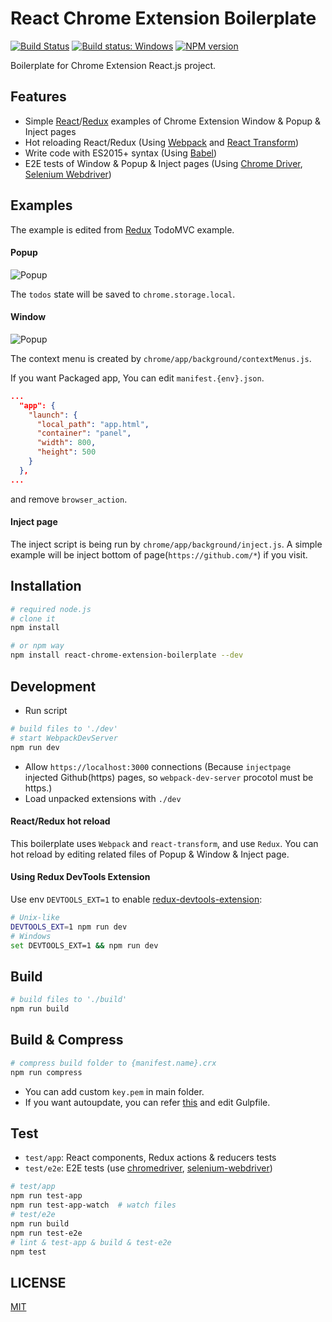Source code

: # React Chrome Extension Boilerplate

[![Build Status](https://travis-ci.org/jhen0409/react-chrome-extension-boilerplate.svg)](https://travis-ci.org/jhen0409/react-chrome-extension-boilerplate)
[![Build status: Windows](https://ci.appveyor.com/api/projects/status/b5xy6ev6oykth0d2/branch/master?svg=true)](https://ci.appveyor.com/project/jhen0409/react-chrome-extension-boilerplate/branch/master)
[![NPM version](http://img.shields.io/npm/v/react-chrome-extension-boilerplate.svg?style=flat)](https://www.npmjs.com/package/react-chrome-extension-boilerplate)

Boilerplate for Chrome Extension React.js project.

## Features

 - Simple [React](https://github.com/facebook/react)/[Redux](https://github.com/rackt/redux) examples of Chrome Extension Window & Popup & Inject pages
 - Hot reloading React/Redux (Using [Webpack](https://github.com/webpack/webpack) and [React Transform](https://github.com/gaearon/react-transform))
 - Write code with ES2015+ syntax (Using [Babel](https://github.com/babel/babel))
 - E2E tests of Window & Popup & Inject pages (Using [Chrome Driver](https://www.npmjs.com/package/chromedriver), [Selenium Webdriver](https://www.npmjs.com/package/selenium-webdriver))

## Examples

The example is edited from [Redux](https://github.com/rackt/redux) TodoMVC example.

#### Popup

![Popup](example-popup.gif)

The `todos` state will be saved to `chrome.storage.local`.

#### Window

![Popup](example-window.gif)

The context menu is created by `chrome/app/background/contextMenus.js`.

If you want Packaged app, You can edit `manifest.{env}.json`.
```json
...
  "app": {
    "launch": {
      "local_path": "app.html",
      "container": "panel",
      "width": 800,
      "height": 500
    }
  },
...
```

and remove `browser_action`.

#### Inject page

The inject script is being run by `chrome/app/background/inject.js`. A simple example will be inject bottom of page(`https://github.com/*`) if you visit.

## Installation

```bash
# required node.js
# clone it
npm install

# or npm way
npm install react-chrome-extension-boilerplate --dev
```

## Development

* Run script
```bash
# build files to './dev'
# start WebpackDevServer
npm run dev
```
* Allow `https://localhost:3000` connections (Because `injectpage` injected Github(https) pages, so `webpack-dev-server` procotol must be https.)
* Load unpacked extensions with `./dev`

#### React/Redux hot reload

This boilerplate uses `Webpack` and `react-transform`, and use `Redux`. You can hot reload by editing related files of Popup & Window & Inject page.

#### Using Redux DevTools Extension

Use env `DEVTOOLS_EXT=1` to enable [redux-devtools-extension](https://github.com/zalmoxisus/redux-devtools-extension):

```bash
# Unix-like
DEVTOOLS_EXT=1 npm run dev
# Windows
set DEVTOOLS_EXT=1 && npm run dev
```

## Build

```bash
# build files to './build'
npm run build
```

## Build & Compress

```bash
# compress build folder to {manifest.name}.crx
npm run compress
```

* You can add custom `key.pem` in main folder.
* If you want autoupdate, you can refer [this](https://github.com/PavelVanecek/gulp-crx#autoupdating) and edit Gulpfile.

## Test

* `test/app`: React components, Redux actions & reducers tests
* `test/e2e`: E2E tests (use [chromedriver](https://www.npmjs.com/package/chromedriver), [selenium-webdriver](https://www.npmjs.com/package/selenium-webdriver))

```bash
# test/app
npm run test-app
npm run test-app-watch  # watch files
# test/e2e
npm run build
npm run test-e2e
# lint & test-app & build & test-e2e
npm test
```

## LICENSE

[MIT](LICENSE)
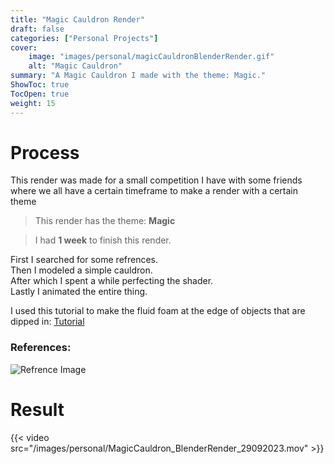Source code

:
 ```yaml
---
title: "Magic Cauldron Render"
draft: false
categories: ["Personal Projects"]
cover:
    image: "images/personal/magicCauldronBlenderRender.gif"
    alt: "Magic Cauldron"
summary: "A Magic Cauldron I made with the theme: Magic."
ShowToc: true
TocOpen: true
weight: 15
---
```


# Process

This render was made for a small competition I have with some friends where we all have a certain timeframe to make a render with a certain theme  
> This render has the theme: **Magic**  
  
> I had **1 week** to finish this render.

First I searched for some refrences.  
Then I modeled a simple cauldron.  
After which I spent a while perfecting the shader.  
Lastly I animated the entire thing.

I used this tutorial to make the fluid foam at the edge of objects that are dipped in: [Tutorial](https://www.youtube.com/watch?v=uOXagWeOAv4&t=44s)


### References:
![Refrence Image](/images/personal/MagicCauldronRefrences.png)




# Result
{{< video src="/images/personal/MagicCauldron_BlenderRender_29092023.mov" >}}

____

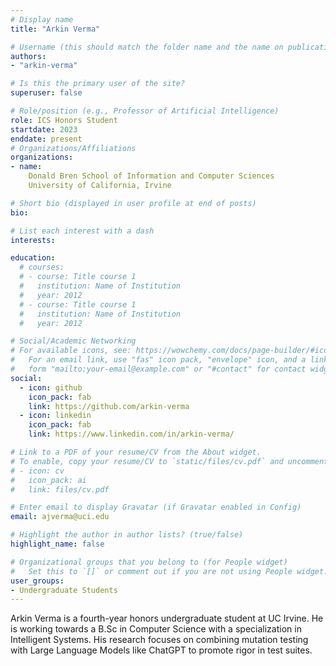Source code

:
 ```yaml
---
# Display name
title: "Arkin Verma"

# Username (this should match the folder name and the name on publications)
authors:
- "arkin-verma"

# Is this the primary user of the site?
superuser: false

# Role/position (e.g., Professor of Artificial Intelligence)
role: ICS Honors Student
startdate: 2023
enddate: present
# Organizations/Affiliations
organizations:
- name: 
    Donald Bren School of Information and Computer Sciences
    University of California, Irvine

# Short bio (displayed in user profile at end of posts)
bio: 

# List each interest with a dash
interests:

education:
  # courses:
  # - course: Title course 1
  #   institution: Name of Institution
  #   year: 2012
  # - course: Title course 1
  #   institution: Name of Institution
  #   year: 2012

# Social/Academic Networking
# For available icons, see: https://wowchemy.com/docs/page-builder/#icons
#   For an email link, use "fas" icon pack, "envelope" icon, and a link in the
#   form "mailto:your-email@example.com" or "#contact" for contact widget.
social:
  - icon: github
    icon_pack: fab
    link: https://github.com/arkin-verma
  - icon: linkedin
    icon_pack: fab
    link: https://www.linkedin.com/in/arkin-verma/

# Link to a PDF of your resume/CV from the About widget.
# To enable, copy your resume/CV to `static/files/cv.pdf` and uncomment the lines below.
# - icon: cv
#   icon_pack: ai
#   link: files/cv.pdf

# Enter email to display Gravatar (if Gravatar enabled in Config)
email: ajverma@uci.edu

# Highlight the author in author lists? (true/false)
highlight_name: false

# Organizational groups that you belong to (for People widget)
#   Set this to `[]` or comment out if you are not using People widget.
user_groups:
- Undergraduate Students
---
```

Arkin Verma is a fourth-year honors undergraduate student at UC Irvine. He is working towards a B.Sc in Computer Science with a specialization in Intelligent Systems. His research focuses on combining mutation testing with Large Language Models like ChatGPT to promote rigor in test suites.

____

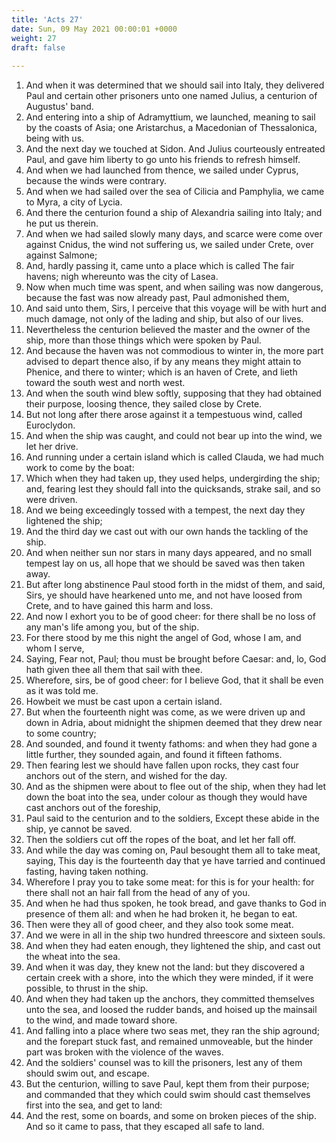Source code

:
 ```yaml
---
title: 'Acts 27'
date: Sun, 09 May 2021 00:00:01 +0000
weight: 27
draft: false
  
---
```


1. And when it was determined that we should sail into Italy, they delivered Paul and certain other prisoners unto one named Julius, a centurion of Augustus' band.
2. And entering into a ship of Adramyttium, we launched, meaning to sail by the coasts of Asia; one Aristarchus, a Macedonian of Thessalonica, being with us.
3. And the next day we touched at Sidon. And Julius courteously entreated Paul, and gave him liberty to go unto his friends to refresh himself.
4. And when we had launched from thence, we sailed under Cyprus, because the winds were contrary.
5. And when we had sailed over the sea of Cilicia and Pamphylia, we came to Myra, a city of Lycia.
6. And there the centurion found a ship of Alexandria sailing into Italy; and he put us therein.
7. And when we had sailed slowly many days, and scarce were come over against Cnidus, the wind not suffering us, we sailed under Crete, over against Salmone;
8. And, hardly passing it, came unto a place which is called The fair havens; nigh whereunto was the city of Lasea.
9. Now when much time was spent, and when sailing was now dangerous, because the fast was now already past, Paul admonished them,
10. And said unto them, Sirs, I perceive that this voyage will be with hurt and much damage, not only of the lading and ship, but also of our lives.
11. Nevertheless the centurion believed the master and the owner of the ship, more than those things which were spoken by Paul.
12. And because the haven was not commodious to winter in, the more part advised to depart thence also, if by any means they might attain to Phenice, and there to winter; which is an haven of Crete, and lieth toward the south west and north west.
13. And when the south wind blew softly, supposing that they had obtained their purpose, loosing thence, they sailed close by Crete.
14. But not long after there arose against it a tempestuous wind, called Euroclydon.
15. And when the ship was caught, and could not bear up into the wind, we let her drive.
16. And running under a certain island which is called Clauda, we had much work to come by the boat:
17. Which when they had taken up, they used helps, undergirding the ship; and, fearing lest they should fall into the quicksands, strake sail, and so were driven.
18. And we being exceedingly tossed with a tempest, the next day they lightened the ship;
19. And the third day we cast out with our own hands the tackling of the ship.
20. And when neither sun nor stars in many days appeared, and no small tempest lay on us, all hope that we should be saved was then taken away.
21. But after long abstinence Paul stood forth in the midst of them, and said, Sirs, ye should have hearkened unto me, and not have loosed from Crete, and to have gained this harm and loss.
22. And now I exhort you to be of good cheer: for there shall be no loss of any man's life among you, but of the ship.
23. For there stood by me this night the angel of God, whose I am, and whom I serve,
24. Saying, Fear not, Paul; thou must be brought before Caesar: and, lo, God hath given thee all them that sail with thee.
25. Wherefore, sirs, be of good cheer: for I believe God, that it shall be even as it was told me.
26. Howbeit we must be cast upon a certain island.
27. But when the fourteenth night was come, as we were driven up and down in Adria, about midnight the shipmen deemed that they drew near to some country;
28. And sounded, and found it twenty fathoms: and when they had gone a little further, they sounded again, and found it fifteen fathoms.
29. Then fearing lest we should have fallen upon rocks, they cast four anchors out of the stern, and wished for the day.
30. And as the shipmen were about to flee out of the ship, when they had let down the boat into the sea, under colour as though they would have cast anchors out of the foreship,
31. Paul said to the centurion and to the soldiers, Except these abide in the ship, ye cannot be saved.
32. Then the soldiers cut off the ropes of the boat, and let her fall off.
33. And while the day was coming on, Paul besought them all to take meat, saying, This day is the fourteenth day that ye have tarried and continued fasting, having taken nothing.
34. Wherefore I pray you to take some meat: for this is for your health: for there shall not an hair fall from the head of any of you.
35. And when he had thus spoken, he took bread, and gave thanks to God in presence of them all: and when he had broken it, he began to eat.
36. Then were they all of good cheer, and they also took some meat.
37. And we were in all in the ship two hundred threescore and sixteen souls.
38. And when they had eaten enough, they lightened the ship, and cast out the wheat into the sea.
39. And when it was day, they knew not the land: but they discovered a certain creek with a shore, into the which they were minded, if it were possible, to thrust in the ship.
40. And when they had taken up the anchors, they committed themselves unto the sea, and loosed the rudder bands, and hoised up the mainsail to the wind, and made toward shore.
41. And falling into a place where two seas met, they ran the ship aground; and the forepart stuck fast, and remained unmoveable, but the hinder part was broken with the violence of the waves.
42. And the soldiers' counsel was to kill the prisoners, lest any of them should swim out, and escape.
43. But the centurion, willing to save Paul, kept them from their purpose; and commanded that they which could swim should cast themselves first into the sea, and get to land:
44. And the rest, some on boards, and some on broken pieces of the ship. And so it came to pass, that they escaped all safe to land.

____

=== YOUR TASK ===
Go through the records above and, whenever a line includes the word "tests", copy it.

=== EXPECTED OUTPUT ===
 - E2E tests of Window & Popup & Inject pages (Using [Chrome Driver](https://www.npmjs.com/package/chromedriver), [Selenium Webdriver](https://www.npmjs.com/package/selenium-webdriver))
* `test/app`: React components, Redux actions & reducers tests
* `test/e2e`: E2E tests (use [chromedriver](https://www.npmjs.com/package/chromedriver), [selenium-webdriver](https://www.npmjs.com/package/selenium-webdriver))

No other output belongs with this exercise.